- Exercise details -
Scan the records for "chmod". Show the matching lines.

━━ Data extract

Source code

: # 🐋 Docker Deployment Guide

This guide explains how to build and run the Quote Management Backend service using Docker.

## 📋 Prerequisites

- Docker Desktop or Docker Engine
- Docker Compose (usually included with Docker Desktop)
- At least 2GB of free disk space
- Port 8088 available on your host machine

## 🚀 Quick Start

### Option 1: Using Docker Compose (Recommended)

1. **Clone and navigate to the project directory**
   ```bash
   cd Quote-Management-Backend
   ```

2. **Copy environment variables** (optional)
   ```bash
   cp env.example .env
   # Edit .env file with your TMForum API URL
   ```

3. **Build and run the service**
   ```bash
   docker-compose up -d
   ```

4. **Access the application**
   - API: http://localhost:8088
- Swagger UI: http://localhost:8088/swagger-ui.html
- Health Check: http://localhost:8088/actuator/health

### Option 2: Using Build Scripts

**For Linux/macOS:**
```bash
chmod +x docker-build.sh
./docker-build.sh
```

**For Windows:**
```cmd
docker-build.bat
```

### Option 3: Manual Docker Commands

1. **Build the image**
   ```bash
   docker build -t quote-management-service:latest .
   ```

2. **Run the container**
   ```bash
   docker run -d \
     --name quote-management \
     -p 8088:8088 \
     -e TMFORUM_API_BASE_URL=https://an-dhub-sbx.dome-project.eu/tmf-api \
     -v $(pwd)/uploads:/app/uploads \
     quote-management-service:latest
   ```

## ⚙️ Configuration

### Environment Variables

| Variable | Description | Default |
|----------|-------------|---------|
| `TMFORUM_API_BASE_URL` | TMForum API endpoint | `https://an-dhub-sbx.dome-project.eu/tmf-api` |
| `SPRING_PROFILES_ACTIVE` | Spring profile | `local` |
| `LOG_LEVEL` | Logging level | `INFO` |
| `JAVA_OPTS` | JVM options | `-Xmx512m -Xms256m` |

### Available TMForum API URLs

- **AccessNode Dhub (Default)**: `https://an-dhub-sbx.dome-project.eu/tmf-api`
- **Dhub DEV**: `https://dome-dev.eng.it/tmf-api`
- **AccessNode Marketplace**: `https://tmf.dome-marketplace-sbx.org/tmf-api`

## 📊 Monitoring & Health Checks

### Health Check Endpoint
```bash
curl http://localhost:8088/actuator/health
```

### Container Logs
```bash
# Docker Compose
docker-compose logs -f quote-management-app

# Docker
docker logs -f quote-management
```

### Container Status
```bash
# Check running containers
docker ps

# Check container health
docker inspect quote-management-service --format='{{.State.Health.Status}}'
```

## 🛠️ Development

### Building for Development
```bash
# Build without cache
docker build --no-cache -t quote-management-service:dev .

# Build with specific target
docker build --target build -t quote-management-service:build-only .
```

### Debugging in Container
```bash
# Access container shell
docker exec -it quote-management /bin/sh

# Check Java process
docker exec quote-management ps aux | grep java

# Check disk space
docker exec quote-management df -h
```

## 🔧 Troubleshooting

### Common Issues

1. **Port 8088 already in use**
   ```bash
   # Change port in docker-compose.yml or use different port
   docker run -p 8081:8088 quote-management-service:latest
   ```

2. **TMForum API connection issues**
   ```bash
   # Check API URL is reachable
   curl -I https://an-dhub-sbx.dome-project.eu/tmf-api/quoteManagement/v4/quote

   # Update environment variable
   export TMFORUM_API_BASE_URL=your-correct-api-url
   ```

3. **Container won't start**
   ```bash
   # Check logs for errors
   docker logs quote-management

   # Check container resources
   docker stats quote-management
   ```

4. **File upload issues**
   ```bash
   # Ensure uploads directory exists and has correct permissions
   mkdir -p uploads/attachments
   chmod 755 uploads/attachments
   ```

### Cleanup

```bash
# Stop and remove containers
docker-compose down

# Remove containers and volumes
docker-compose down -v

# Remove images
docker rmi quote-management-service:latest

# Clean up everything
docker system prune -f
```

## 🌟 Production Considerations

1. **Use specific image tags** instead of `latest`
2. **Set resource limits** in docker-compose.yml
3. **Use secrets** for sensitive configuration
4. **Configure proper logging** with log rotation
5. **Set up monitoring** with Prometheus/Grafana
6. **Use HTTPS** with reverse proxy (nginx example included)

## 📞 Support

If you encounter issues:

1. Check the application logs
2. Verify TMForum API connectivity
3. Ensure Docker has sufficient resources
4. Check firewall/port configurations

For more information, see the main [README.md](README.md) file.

━━━━

- Written answer -
chmod +x docker-build.sh
   chmod 755 uploads/attachments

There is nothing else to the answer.